Friday, December 8, 2017

Herculaneum Frescoes, Anonymity and Ego

I've been enamored with Italian frescoes since studying abroad in Florence over 10 years ago.  Visiting what seemed like every tiny cathedral and town within a couple hours and seeing Masaccio and Giotto and Piero pretty much floored me to the ground for a long time.  It was so revelatory for me, I barely made anything for the year after, but then when I did start working again, I worked with an understanding that was honestly just much better.  The scale, the surface, the history of eyes that had come to study these things...being in their presence is as close as I have come to a spiritual experience in a religious space in my life. 

I look at those images a lot.  The image can never do justice to the physical experience, of course, but I think it can remind, if experienced in person at some point.  Early Renaissance has had me for a long time for its organization of space, the strength in shapes and value that compose the picture plane, the flat color.  And while I appreciate the later high Renaissance fresco work, it never had the same resonance for me.

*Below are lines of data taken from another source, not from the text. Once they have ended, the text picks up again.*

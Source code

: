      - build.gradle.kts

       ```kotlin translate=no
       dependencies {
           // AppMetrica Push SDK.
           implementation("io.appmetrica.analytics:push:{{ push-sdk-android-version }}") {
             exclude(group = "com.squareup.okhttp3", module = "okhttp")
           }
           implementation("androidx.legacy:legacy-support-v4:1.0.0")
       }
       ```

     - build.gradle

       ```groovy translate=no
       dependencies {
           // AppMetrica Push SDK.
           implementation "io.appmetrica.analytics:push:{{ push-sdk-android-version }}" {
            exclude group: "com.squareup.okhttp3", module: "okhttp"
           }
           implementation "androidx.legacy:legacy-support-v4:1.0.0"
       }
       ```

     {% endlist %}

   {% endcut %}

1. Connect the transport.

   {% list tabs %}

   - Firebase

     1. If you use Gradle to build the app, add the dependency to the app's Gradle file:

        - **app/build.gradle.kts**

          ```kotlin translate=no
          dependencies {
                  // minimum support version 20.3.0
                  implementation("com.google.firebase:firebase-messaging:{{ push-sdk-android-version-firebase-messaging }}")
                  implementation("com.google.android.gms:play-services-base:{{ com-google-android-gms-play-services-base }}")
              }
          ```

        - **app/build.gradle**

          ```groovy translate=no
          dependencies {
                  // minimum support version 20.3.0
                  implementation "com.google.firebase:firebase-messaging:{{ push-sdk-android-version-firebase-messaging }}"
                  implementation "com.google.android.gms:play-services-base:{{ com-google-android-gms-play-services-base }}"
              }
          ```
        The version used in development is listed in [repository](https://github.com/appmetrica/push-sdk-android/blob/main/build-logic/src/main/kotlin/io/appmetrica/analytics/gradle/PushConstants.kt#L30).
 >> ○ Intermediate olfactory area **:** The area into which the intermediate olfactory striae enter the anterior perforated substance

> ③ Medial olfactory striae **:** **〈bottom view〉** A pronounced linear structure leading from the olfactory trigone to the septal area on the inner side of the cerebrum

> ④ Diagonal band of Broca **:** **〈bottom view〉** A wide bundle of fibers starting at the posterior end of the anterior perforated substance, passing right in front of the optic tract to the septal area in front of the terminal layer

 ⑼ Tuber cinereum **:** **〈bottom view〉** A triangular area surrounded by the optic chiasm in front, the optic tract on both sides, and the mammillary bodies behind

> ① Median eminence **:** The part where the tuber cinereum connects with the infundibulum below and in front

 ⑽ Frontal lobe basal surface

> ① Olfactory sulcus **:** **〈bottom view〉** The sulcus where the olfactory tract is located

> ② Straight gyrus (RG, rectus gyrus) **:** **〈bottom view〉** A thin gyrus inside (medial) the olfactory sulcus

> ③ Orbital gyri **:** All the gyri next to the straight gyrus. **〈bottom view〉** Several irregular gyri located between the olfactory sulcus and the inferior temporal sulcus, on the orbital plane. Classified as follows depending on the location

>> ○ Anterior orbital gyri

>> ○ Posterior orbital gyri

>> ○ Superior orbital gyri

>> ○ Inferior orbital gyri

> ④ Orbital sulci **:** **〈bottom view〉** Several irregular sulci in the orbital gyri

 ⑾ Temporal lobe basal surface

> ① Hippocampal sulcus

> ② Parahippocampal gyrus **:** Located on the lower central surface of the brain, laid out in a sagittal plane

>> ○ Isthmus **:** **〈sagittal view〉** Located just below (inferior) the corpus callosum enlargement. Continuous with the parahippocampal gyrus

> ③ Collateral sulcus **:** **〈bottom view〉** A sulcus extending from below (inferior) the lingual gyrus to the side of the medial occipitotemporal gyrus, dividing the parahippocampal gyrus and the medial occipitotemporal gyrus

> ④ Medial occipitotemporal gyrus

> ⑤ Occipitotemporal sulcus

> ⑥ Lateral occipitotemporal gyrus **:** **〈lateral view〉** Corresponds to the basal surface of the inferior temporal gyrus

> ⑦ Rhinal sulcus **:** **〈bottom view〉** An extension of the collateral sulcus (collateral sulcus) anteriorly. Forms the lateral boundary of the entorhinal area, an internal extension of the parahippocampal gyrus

Only recently I started looking to fresco that pre-dates these heroes, as so many of the books and research concentrate on this high time.  But these images above, from Herculaneum, around 50-80A.D. bring up much that I love about the early Renaissance work.  And they are of such simple subjects.  I would really like the see these in person, without that experience it is hard to fully appreciate.  But I can imagine the surfaces must have that same power.  

I think I respond too to the pure randomness and anonymity of their survival.  These are preserved only thanks to the volcanic activity that froze bits of time.  It is unknown who painted them (as far as I am aware?) and that is actually refreshing.  

So much of painting is wrapped up in the ego of the painter.  This has always been true I guess, the personality and persona of the maker figures its way into the work.  As years go by, those particulars are less of a factor, but still the maker is central to the work, at least in much of western art history.  As a painter I know there is something about trying to outlive your mortality that making exquisite work promises.  But somehow I think the relationship of maker and work is in danger of being reversed in contemporary painting.   

Right now so much mediocre work gets attention for the maker's digital presence.  So little time spent on the actual object made, but so much time spent on shopping it around and the virtual aura surrounding that person.  The simple repetition of seeing the same thing on multiple social media outlets makes it seem like it is important and worthwhile and therefore of value.  But really much of the time it is vacuous and boring and makes me want to live in a treehouse without wi-fi.  And I have felt the trappings of this myself, but I try to stay on high alert, committed to what is visually meaningful to me, my own judgement.  

These frescoes serve as a reminder that obscurity is a relief and maybe allows for truer looking.  As a recent friend wrote to me there is such a necessity for the 'quiet dignity of simple things' today.  So maybe it is even more beautiful and startling to future lookers and makers if a painting can live on completely unmoored from its maker.